How to Avoid Plagiarism When Using AI.
Using AI doesn't make it yours. Here's how to stay on the right side of the line
“I copied and pasted from ChatGPT and submitted the assignment; that’s not plagiarism.”
In simple terms, plagiarism is presenting someone else’s work or ideas as your own. With AI, that can look like copying text directly from a chatbot, turning in an essay you didn’t really write, or using sources without giving credit.
1. Know What Actually Counts as Plagiarism
Plagiarism is more than just “copying from Google”
It includes things like the following:
Taking AI-generated text and submitting it as your own without changing it.
Taking whole ideas without acknowledging where they came from.
Using quotes or data from articles, AI shows you without citing the sources.
If you didn’t write it, don’t fully understand it, or can’t explain it, that’s a red flag.
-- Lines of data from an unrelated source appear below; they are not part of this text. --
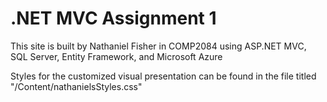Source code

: <h1>.NET MVC Assignment 1</h1>

<p>This site is built by Nathaniel Fisher in COMP2084 using ASP.NET MVC, SQL Server, Entity Framework, and Microsoft Azure</p>
<p>Styles for the customized visual presentation can be found in the file titled "/Content/nathanielsStyles.css"</p>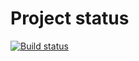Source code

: # Project status
[![Build status](https://ci.appveyor.com/api/projects/status/fpp2kisj8pad921c?svg=true)](https://ci.appveyor.com/project/bychkova/webinterfacetest)
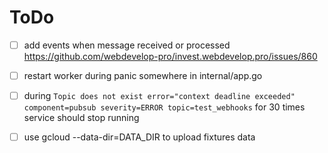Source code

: # ToDo
- [ ] add events when message received or processed https://github.com/webdevelop-pro/invest.webdevelop.pro/issues/860
- [ ] restart worker during panic somewhere in internal/app.go
- [ ] during `Topic does not exist error="context deadline exceeded" component=pubsub severity=ERROR topic=test_webhooks` for 30 times service should stop running
- [ ] use gcloud --data-dir=DATA_DIR to upload fixtures data

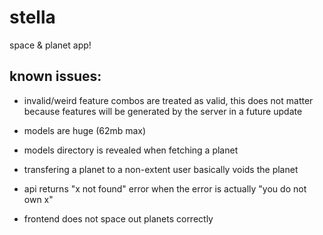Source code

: # stella

space & planet app!

## known issues:

- invalid/weird feature combos are treated as valid,
  this does not matter because features will be
  generated by the server in a future update

- models are huge (62mb max)

- models directory is revealed when fetching a planet

- transfering a planet to a non-extent user basically voids the planet

- api returns "x not found" error when the error is actually "you do not own x"

- frontend does not space out planets correctly
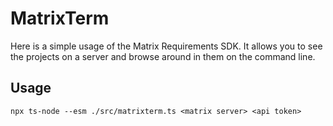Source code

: # MatrixTerm

Here is a simple usage of the Matrix Requirements SDK.
It allows you to see the projects on a server and browse around in them
on the command line.

## Usage

`npx ts-node --esm ./src/matrixterm.ts <matrix server> <api token>`


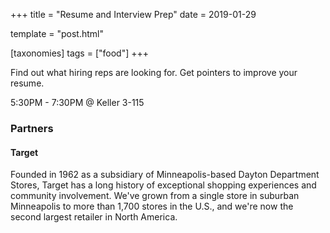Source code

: +++
title = "Resume and Interview Prep"
date = 2019-01-29

template = "post.html"

[taxonomies]
tags = ["food"]
+++

Find out what hiring reps are looking for.
Get pointers to improve your resume.

<!-- more -->

5:30PM - 7:30PM @ Keller 3-115

### Partners
#### Target
Founded in 1962 as a subsidiary of Minneapolis-based Dayton Department
Stores, Target has a long history of exceptional shopping experiences
and community involvement. We've grown from a single store in suburban
Minneapolis to more than 1,700 stores in the U.S., and we're now the
second largest retailer in North America.
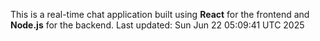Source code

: This is a real-time chat application built using **React** for the frontend and **Node.js** for the backend.
Last updated: Sun Jun 22 05:09:41 UTC 2025
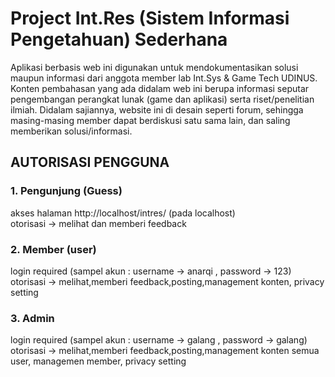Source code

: # Project Int.Res (Sistem Informasi Pengetahuan) Sederhana

Aplikasi berbasis web ini digunakan untuk mendokumentasikan solusi maupun informasi dari anggota member lab Int.Sys & Game Tech UDINUS. Konten pembahasan yang ada didalam web ini berupa informasi seputar pengembangan perangkat lunak (game dan aplikasi) serta riset/penelitian ilmiah. Didalam sajiannya, website ini di desain seperti forum, sehingga masing-masing member dapat berdiskusi satu sama lain, dan saling memberikan solusi/informasi.

<h2>AUTORISASI PENGGUNA</h2>
<h3>1. Pengunjung (Guess)</h3>
akses halaman http://localhost/intres/ (pada localhost)
<br>otorisasi -> melihat dan memberi feedback
<h3>2. Member (user)</h3>
login required (sampel akun : username -> anarqi , password -> 123)
<br>otorisasi -> melihat,memberi feedback,posting,management konten, privacy setting
<h3>3. Admin</h3>
login required (sampel akun : username -> galang , password -> galang)
<br>otorisasi -> melihat,memberi feedback,posting,management konten semua user, managemen member, privacy setting
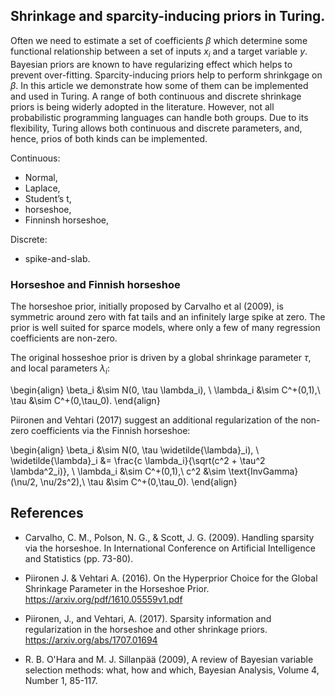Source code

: ## Shrinkage and sparcity-inducing priors in Turing.

Often we need to estimate a set of coefficients $\beta$ which determine some functional relationship between a set of
inputs $x_i$ and a target variable $y$. Bayesian priors are known to have regularizing effect which helps to prevent over-fitting. Sparcity-inducing priors help to perform shrinkgage on $\beta$. In this article we demonstrate how some of them can be implemented and used in Turing. A range of both continuous and discrete shrinkage priors is being widerly adopted in the literature. However, not all probabilistic programming languages can handle both groups. Due to its flexibility, Turing allows both continuous and discrete parameters, and, hence, prios of both kinds can be implemented.

Continuous:
- Normal,
- Laplace,
- Student’s t,
- horseshoe,
- Finninsh horseshoe,

Discrete:
- spike-and-slab.



### Horseshoe and Finnish horseshoe

The horseshoe prior, initially proposed by Carvalho et al (2009), is symmetric around zero with fat tails and an infinitely large spike at zero. The prior is well suited for sparce models, where only a few of many regression coefficients are non-zero.

The original hosseshoe prior is driven by a global shrinkage parameter $\tau,$ and local parameters $\lambda_i:$

\begin{align}
\beta_i &\sim N(0, \tau \lambda_i), \\
\lambda_i &\sim C^+(0,1),\\
\tau &\sim C^+(0,\tau_0).
\end{align}


Piironen and Vehtari (2017) suggest an additional regularization of the non-zero coefficients via the Finnish horseshoe:

\begin{align}
\beta_i &\sim N(0, \tau \widetilde{\lambda}_i), \\
\widetilde{\lambda}_i &= \frac{c \lambda_i}{\sqrt(c^2 + \tau^2 \lambda^2_i)}, \\
\lambda_i &\sim C^+(0,1),\\
c^2 &\sim \text{InvGamma}(\nu/2, \nu/2s^2),\\
\tau &\sim C^+(0,\tau_0).
\end{align}


## References

- Carvalho, C. M., Polson, N. G., & Scott, J. G. (2009). Handling sparsity via the horseshoe. In International Conference on Artificial Intelligence and Statistics (pp. 73-80).

- Piironen J. & Vehtari A. (2016). On the Hyperprior Choice for the Global Shrinkage Parameter in the Horseshoe Prior. https://arxiv.org/pdf/1610.05559v1.pdf

- Piironen, J., and Vehtari, A. (2017). Sparsity information and regularization in the horseshoe and other shrinkage priors. https://arxiv.org/abs/1707.01694

- R. B. O'Hara and M. J. Sillanpää (2009), A review of Bayesian variable selection methods: what, how and which, Bayesian Analysis, Volume 4, Number 1, 85-117.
2. Let AI Help You Think, Then Write in Your Own Voice
Using AI to get unstuck is fine; using it so much that you don’t recognise your own work is not.
Try this:
Ask AI for a summary of a topic.
Read it, and close it.
Then write your own version from memory, adding your opinion.
Your assignment should sound like a student who attended lectures, not like a perfect blog.
3. Keep AI in Support Mode, Not Control Mode
The safest way to avoid plagiarism is to keep AI in a supporting role.
For example, you can:
Use AI to explain difficult concepts (this is a great way).
Turn your notes into practice questions so you can test yourself before writing. Tools like Acad AI excel in this.
Ask for help improving structure after you’ve drafted.
When you’ve thought and written first, AI becomes your helper, and you are the one doing the work.
Don’t forget: doing things the right way says a lot about who you are. And not to kill the mood, but your lecturers still expect originality (even in an AI world).
So, stick to it.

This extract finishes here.